[[ DATA SECTION, beginning ]]
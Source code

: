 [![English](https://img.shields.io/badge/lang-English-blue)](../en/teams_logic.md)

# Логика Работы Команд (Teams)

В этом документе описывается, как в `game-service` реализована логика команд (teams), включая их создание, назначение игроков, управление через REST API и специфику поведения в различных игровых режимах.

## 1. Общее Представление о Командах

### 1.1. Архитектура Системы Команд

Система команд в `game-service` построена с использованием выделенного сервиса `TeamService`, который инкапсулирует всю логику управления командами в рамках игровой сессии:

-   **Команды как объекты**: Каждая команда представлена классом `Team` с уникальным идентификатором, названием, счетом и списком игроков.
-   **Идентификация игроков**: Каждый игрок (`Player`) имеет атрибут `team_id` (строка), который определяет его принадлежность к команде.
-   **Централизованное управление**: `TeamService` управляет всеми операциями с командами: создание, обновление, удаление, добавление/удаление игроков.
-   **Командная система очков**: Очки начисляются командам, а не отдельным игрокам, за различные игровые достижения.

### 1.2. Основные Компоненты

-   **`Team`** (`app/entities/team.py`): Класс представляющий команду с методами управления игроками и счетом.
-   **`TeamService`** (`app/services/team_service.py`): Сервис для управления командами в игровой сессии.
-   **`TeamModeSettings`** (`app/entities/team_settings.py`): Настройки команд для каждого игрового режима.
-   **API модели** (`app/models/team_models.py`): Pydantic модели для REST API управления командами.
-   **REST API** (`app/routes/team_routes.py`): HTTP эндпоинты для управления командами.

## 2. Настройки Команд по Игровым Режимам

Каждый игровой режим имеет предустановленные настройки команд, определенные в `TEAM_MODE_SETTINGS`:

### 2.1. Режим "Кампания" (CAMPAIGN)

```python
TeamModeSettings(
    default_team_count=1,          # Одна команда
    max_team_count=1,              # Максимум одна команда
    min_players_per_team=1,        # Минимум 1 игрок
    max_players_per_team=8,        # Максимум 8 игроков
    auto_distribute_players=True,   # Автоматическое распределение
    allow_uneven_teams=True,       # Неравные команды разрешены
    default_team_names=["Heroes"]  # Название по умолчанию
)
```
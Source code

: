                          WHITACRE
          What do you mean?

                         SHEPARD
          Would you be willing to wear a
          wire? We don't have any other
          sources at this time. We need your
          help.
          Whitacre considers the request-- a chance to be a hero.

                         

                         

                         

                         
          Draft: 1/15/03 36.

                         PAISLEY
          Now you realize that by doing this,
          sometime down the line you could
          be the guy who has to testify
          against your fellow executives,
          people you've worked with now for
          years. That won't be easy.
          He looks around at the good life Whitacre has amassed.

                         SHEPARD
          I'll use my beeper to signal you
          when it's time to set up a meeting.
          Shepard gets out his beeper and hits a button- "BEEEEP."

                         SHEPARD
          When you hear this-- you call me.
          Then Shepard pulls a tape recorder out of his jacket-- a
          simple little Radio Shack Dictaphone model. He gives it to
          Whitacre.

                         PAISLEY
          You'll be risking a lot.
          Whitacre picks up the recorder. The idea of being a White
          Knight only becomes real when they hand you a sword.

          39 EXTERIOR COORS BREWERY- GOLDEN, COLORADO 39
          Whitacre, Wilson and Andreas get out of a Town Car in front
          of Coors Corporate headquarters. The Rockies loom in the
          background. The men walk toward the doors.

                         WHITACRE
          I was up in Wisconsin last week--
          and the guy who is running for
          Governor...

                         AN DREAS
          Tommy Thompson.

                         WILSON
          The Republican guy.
[[ DATA SECTION, end ]]
*TASK GOAL*. Repeat word for word every line from the start of the entries to the line holding "различные игровые достижения.", inclusive, and nothing else.

*REPLY*.
Source code

: [![English](https://img.shields.io/badge/lang-English-blue)](../en/teams_logic.md)

# Логика Работы Команд (Teams)

В этом документе описывается, как в `game-service` реализована логика команд (teams), включая их создание, назначение игроков, управление через REST API и специфику поведения в различных игровых режимах.

## 1. Общее Представление о Командах

### 1.1. Архитектура Системы Команд

Система команд в `game-service` построена с использованием выделенного сервиса `TeamService`, который инкапсулирует всю логику управления командами в рамках игровой сессии:

-   **Команды как объекты**: Каждая команда представлена классом `Team` с уникальным идентификатором, названием, счетом и списком игроков.
-   **Идентификация игроков**: Каждый игрок (`Player`) имеет атрибут `team_id` (строка), который определяет его принадлежность к команде.
-   **Централизованное управление**: `TeamService` управляет всеми операциями с командами: создание, обновление, удаление, добавление/удаление игроков.
-   **Командная система очков**: Очки начисляются командам, а не отдельным игрокам, за различные игровые достижения.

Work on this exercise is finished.